Time Warner declined comment on the story first reported by the Wall Street Journal, but analysts appeared skeptical Tuesday.

Prudential Equity Group analyst Katherine Styponias said the article "makes it appear as if the company is contemplating some pretty major shifts in its portfolio mix in the near term. We do not believe that to be the case."

According to the Journal, which cites people familiar with the situation, Time Warner will discuss next month at a board meeting options involving TWC, including selling some of it so it can buy Internet assets to complement AOL, which is seeing success in its turnaround efforts after years of languishing as a slow-speed Internet access provider.

But AOL, Styponias said, "wouldn't necessarily get a boost in its valuation just because it bought something."

While some see cable TV as a business losing luster because of improvements to, and competition from, Internet video technology, others see long-term health in cable.

In fact, one alternative Time Warner CEO Richard Parsons and the rest of the board might discuss is using TWC shares to make cable acquisitions, perhaps buying Cox Communications or Cablevision System Corp., Styponias said.

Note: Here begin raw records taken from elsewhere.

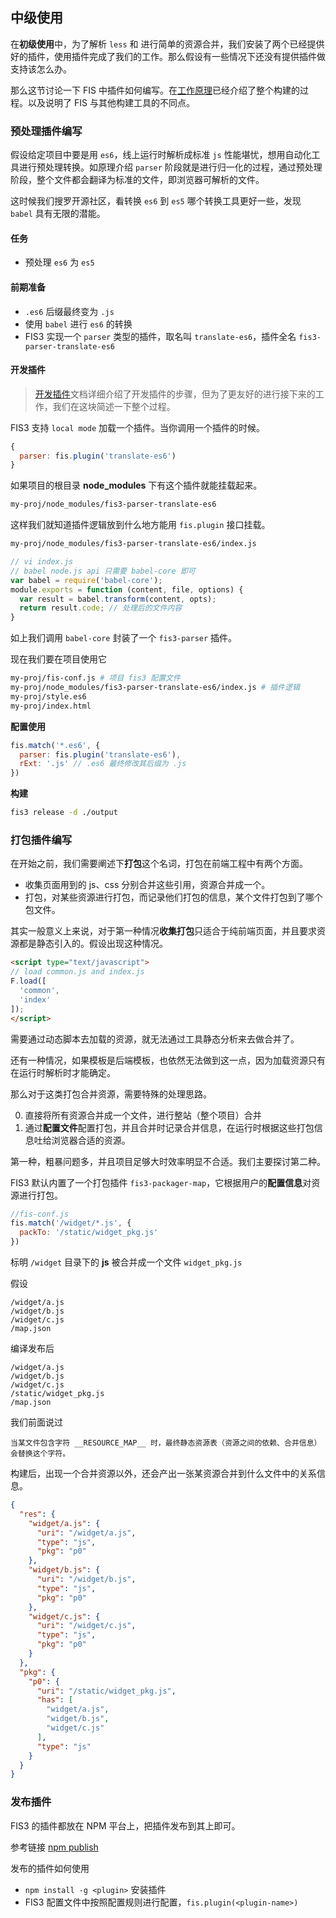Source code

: ## 中级使用

在**初级使用**中，为了解析 `less` 和 进行简单的资源合并，我们安装了两个已经提供好的插件，使用插件完成了我们的工作。那么假设有一些情况下还没有提供插件做支持该怎么办。

那么这节讨论一下 FIS 中插件如何编写。在[工作原理](./build.md)已经介绍了整个构建的过程。以及说明了 FIS 与其他构建工具的不同点。

### 预处理插件编写

假设给定项目中要是用 `es6`，线上运行时解析成标准 `js` 性能堪忧，想用自动化工具进行预处理转换。如原理介绍 `parser` 阶段就是进行归一化的过程，通过预处理阶段，整个文件都会翻译为标准的文件，即浏览器可解析的文件。

这时候我们搜罗开源社区，看转换 `es6` 到 `es5` 哪个转换工具更好一些，发现 `babel` 具有无限的潜能。

#### 任务

- 预处理 `es6` 为 `es5`

#### 前期准备

- `.es6` 后缀最终变为 `.js`
- 使用 `babel` 进行 `es6` 的转换
- FIS3 实现一个 `parser` 类型的插件，取名叫 `translate-es6`，插件全名 `fis3-parser-translate-es6`

#### 开发插件

> [开发插件](./api/dev-plugin.md)文档详细介绍了开发插件的步骤，但为了更友好的进行接下来的工作，我们在这块简述一下整个过程。

FIS3 支持 `local mode` 加载一个插件。当你调用一个插件的时候。

```js
{
  parser: fis.plugin('translate-es6')
}
```

如果项目的根目录 **node_modules** 下有这个插件就能挂载起来。

```bash
my-proj/node_modules/fis3-parser-translate-es6
```

这样我们就知道插件逻辑放到什么地方能用 `fis.plugin` 接口挂载。

```bash
my-proj/node_modules/fis3-parser-translate-es6/index.js
```

```js
// vi index.js
// babel node.js api 只需要 babel-core 即可
var babel = require('babel-core');
module.exports = function (content, file, options) {
  var result = babel.transform(content, opts);
  return result.code; // 处理后的文件内容
}
```

如上我们调用 `babel-core` 封装了一个 `fis3-parser` 插件。

现在我们要在项目使用它

```bash
my-proj/fis-conf.js # 项目 fis3 配置文件
my-proj/node_modules/fis3-parser-translate-es6/index.js # 插件逻辑
my-proj/style.es6
my-proj/index.html
```

**配置使用**

```js
fis.match('*.es6', {
  parser: fis.plugin('translate-es6'),
  rExt: '.js' // .es6 最终修改其后缀为 .js 
})
```

**构建**
```bash
fis3 release -d ./output
```

### 打包插件编写

在开始之前，我们需要阐述下**打包**这个名词，打包在前端工程中有两个方面。

- 收集页面用到的 js、css 分别合并这些引用，资源合并成一个。
- 打包，对某些资源进行打包，而记录他们打包的信息，某个文件打包到了哪个包文件。

其实一般意义上来说，对于第一种情况**收集打包**只适合于纯前端页面，并且要求资源都是静态引入的。假设出现这种情况。

```html
<script type="text/javascript">
// load common.js and index.js
F.load([
  'common',
  'index'
]);
</script>
```

需要通过动态脚本去加载的资源，就无法通过工具静态分析来去做合并了。

还有一种情况，如果模板是后端模板，也依然无法做到这一点，因为加载资源只有在运行时解析时才能确定。

那么对于这类打包合并资源，需要特殊的处理思路。

0. 直接将所有资源合并成一个文件，进行整站（整个项目）合并
1. 通过**配置文件**配置打包，并且合并时记录合并信息，在运行时根据这些打包信息吐给浏览器合适的资源。

第一种，粗暴问题多，并且项目足够大时效率明显不合适。我们主要探讨第二种。

FIS3 默认内置了一个打包插件 `fis3-packager-map`，它根据用户的**配置信息**对资源进行打包。

```js
//fis-conf.js
fis.match('/widget/*.js', {
  packTo: '/static/widget_pkg.js'
})
```

标明 `/widget` 目录下的 **js** 被合并成一个文件 `widget_pkg.js`

假设

``` 
/widget/a.js
/widget/b.js
/widget/c.js
/map.json
```

编译发布后

```
/widget/a.js
/widget/b.js
/widget/c.js
/static/widget_pkg.js
/map.json
```

我们前面说过

    当某文件包含字符 __RESOURCE_MAP__ 时，最终静态资源表（资源之间的依赖、合并信息）会替换这个字符。

构建后，出现一个合并资源以外，还会产出一张某资源合并到什么文件中的关系信息。

```json
{
  "res": {
    "widget/a.js": {
      "uri": "/widget/a.js",
      "type": "js",
      "pkg": "p0"
    },
    "widget/b.js": {
      "uri": "/widget/b.js",
      "type": "js",
      "pkg": "p0"
    },
    "widget/c.js": {
      "uri": "/widget/c.js",
      "type": "js",
      "pkg": "p0"
    }    
  },
  "pkg": {
    "p0": {
      "uri": "/static/widget_pkg.js",
      "has": [
        "widget/a.js",
        "widget/b.js",
        "widget/c.js"
      ],
      "type": "js"
    }
  }
}
```

### 发布插件

FIS3 的插件都放在 NPM 平台上，把插件发布到其上即可。

参考链接 [npm publish](https://docs.npmjs.com/getting-started/publishing-npm-packages)

发布的插件如何使用

- `npm install -g <plugin>` 安装插件
- FIS3 配置文件中按照配置规则进行配置，`fis.plugin(<plugin-name>)`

A decrease in Time Warner's 84% stake of TWC "would likely not be through outright sale but through acquisition, which hardly signals that it doesn't believe in this business," Styponias said.

She also said a complete sale of TWC — a company with a market capitalization of $37.8 billion that boasted about $12 billion in revenue last year — is the most unlikely scenario, in part because of tax implications.

Shares of Time Warner were off 1.2% on Tuesday to $20.88, while TWC shares sank 1.9% to $38.71.